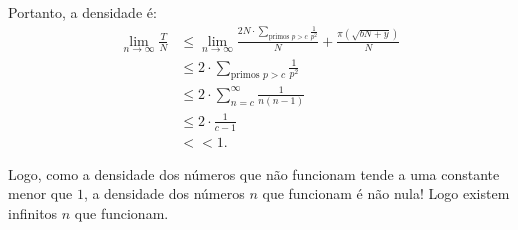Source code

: \documentclass[10pt,a4paper]{article}
\begin{document}
\begin{sk}
\begin{dem}
			Portanto, a densidade é:
			\begin{align*}
				\lim_{n\to\infty}\frac{T}{N} &\le \lim_{n\to\infty} \frac{2N \cdot \sum_{\text{primos $p > c$}}\frac{1}{p^2}}{N} + \frac{\pi(\sqrt{bN+y})}{N}\\
				& \le 2 \cdot \sum_{\text{primos $p > c$}} \frac{1}{p^2}\\
				& \le 2 \cdot \sum_{n = c}^\infty \frac{1}{n(n-1)}\\
				& \le 2 \cdot \frac{1}{c-1}\\
				& << 1.
			\end{align*}

			Logo, como a densidade dos números que não funcionam tende a uma constante menor que $1$, a densidade dos números $n$ que funcionam é não nula! Logo existem infinitos $n$ que funcionam.
		\end{dem}
	\end{sk}



	\newpage

	\newpage
\end{document}
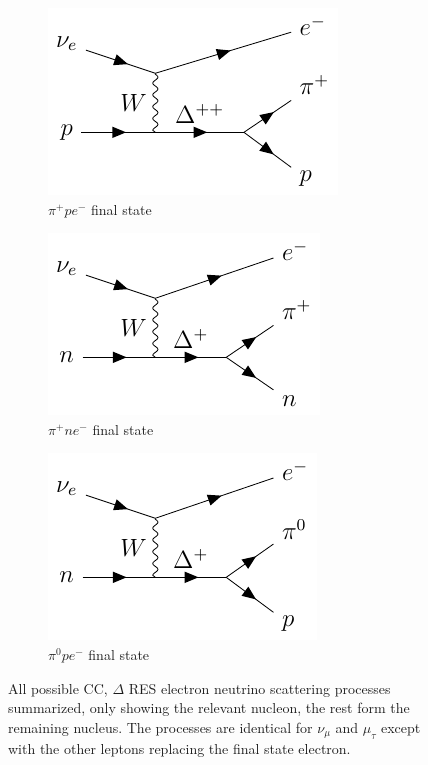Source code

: \documentclass[a4paper,12pt]{article}
\begin{document}
\begin{figure}[H]
    \centering
    \begin{subfigure}[b]{0.3\textwidth}
        \centering
        \includegraphics{figures/fds/RESneu1.pdf}
        \caption{
            $\pi^+pe^-$ final state
        }
    \end{subfigure}
    \begin{subfigure}[b]{0.3\textwidth}
        \centering
        \includegraphics{figures/fds/RESneu2.pdf}
        \caption{
            $\pi^+ne^-$ final state
        }
    \end{subfigure}
    \begin{subfigure}[b]{0.3\textwidth}
        \centering
        \includegraphics{figures/fds/RESneu3.pdf}
        \caption{
            $\pi^0pe^-$ final state
        }
    \end{subfigure}
    \caption{
        All possible CC, $\Delta$ RES electron neutrino scattering processes summarized, only showing the relevant nucleon, the rest form the remaining nucleus.
        The processes are identical for $\nu_\mu$ and $\mu_\tau$ except with the other leptons replacing the final state electron.
    }\label{fig:RES_fd}
\end{figure}
\end{document}

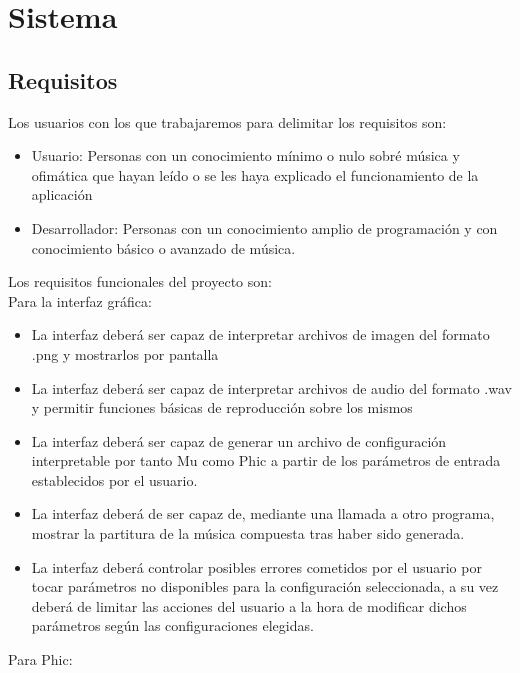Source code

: \chapter{Sistema}

\section{Requisitos}
Los usuarios con los que trabajaremos para delimitar los requisitos son:
\begin{itemize}
	\item Usuario: Personas con un conocimiento mínimo o nulo sobré música y ofimática que hayan leído o se les haya explicado el funcionamiento de la aplicación
	\item Desarrollador: Personas con un conocimiento amplio de programación y con conocimiento básico o avanzado de música.
\end{itemize}
Los requisitos funcionales del proyecto son:
\\Para la interfaz gráfica:
 \begin{itemize}
	 \item La interfaz deberá ser capaz de interpretar archivos de imagen del formato .png y mostrarlos por pantalla
	 \item La interfaz deberá ser capaz de interpretar archivos de audio del formato .wav y permitir funciones básicas de reproducción sobre los mismos
	 \item La interfaz deberá ser capaz de generar un archivo de configuración interpretable por tanto Mu como Phic a partir de los parámetros de entrada establecidos por el usuario.
	 \item La interfaz deberá de ser capaz de, mediante una llamada a otro programa, mostrar la partitura de la música compuesta tras haber sido generada.
	 \item La interfaz deberá controlar posibles errores cometidos por el usuario por tocar parámetros no disponibles para la configuración seleccionada, a su vez deberá de limitar las acciones del usuario a la hora de modificar dichos parámetros según las configuraciones elegidas.
 \end{itemize}
 Para Phic:
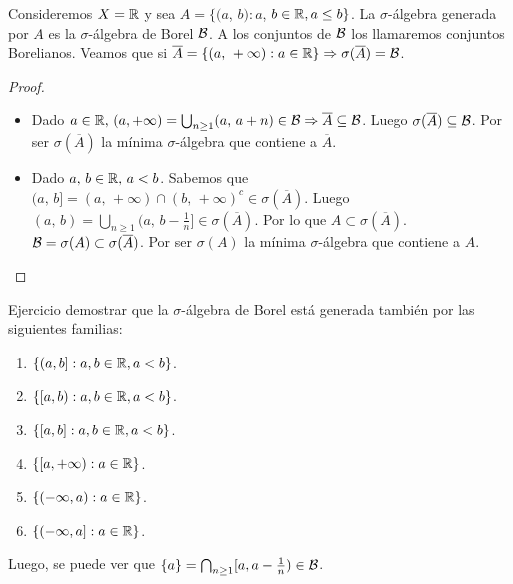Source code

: \begin{eg}
    Consideremos $X = \mathbb{R}$ y sea $A = \{ (a$, $b) : a$, $b \in \mathbb{R}, a \leq b \}$. La $\sigma$-álgebra generada por $A$ es la $\sigma$-álgebra de Borel $\mathcal{B}$.
    A los conjuntos de $\mathcal{B}$ los llamaremos conjuntos Borelianos. Veamos que si $\overline{A} = \{ (a\text{, } +\infty) : a \in \mathbb{R} \} \Rightarrow \sigma(\overline{A}) = \mathcal{B}$.
    \begin{proof}
        \begin{itemize}
            \item Dado $a \in \mathbb{R}\text{, } (a, +\infty) = \bigcup_{n \geq 1} (a\text{, } a+n) \in \mathcal{B} \Rightarrow \overline{A} \subseteq \mathcal{B}$.
                  Luego $\sigma(\overline{A}) \subseteq \mathcal{B}$. Por ser $\sigma(\overline{A})$ la mínima $\sigma$-álgebra que contiene a $\overline{A}$.
            \item Dado $a\text{, } b \in \mathbb{R} \text{, } a < b$. Sabemos que $(a\text{, } b] = (a\text{, } +\infty) \cap (b\text{, } +\infty)^c \in \sigma(\overline{A})$.
                  Luego $(a\text{, } b) = \bigcup_{n \geq 1} (a\text{, } b - \frac{1}{n}] \in \sigma(\overline{A})$. Por lo que $A \subset \sigma(\overline{A})$.
                  $\mathcal{B} = \sigma(A) \subset \sigma(\overline{A})$. Por ser $\sigma(A)$ la mínima $\sigma$-álgebra que contiene a $A$.
        \end{itemize}
    \end{proof}
\end{eg}

Ejercicio demostrar que la $\sigma$-álgebra de Borel está generada también por las siguientes familias:

\begin{enumerate}
    \item $\{ (a, b] : a, b \in \mathbb{R}, a < b \}$.
    \item $\{ [a, b) : a, b \in \mathbb{R}, a < b \}$.
    \item $\{ [a, b] : a, b \in \mathbb{R}, a < b \}$.
    \item $\{ [a, +\infty) : a \in \mathbb{R} \}$.
    \item $\{ (-\infty, a) : a \in \mathbb{R} \}$.
    \item $\{ (-\infty, a] : a \in \mathbb{R} \}$.
\end{enumerate}

Luego, se puede ver que $\{ a \} = \bigcap_{n \geq 1} [a, a - \frac{1}{n}) \in \mathcal{B}$.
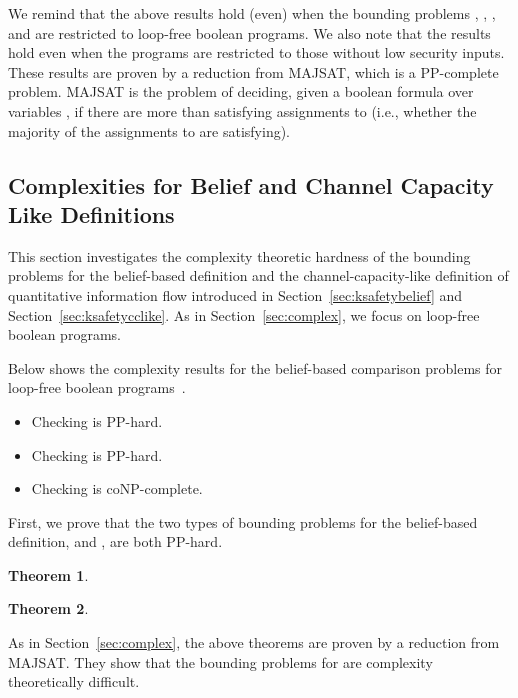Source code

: \documentclass{llncs}
\newtheorem{theorem}{Theorem}[section]
\begin{document}
We remind that the above results hold (even) when the bounding
problems , , , and
 are restricted to loop-free boolean programs.  We also
note that the results hold even when the programs are restricted to
those without low security inputs.  These results are proven by a
reduction from MAJSAT, which is a PP-complete problem.  MAJSAT is the
problem of deciding, given a boolean formula  over variables
, if there are more than  satisfying
assignments to  (i.e., whether the majority of the assignments
to  are satisfying).

\subsection{Complexities for Belief and Channel Capacity Like Definitions}

\label{sec:complexbeliefcclike}

This section investigates the complexity theoretic hardness of the
bounding problems for the belief-based definition and the
channel-capacity-like definition of quantitative information flow
introduced in Section~\ref{sec:ksafetybelief} and
Section~\ref{sec:ksafetycclike}.  As in Section~\ref{sec:complex}, we
focus on loop-free boolean programs.

Below shows the complexity results for the belief-based comparison
problems for loop-free boolean
programs~\cite{yasuoka:toplas2010submit}.
\begin{itemize}
\item[(1)] Checking  is PP-hard.
\item[(2)] Checking  is PP-hard.
\item[(3)] Checking  is coNP-complete.
\end{itemize}

First, we prove that the two types of bounding problems for the
belief-based definition,  and , are both
PP-hard.
\begin{theorem}
\label{thm:ppbe1}

\end{theorem}
\begin{theorem}
\label{thm:ppbe2}

\end{theorem}
As in Section~\ref{sec:complex}, the above theorems are proven by
a reduction from MAJSAT.  They show that the bounding problems for
 are complexity theoretically difficult.
\end{document}
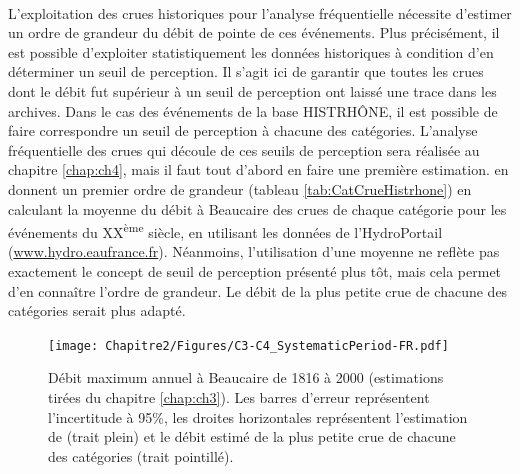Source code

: 	\paragraph{} L'exploitation des crues historiques pour l'analyse fréquentielle nécessite d'estimer un ordre de grandeur du débit de pointe de ces événements. Plus précisément, il est possible d'exploiter statistiquement les données historiques à condition d'en déterminer un seuil de perception. Il s'agit ici de garantir que toutes les crues dont le débit fut supérieur à un seuil de perception ont laissé une trace dans les archives. Dans le cas des événements de la base HISTRHÔNE, il est possible de faire correspondre un seuil de perception à chacune des catégories. L'analyse fréquentielle des crues qui découle de ces seuils de perception sera réalisée au chapitre \ref{chap:ch4}, mais il faut tout d'abord en faire une première estimation. \citet{pichard_hydro-climatology_2017} en donnent un premier ordre de grandeur (tableau \ref{tab:CatCrueHistrhone}) en calculant la moyenne du débit à Beaucaire des crues de chaque catégorie pour les événements du XX\textsuperscript{ème} siècle, en utilisant les données de l'HydroPortail (\url{www.hydro.eaufrance.fr}). Néanmoins, l'utilisation d'une moyenne ne reflète pas exactement le concept de seuil de perception présenté plus tôt, mais cela permet d'en connaître l'ordre de grandeur. Le débit de la plus petite crue de chacune des catégories serait plus adapté. 
	
	\begin{figure}[h]
	\centering
		\texttt{[image: Chapitre2/Figures/C3-C4\_SystematicPeriod-FR.pdf]}
        \caption{Débit maximum annuel à Beaucaire de 1816 à 2000 (estimations tirées du chapitre \ref{chap:ch3}). Les barres d'erreur représentent l'incertitude à 95\%, les droites horizontales représentent l'estimation de \citet{pichard_hydro-climatology_2017} (trait plein) et le débit estimé de la plus petite crue de chacune des catégories (trait pointillé).}
		\label{fig:C3-C4_Syst}
	\end{figure}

• **TASK STATEMENT**: All that is needed is a number: the count of lines in the listing that hold "above".

• **ANSWER**: 2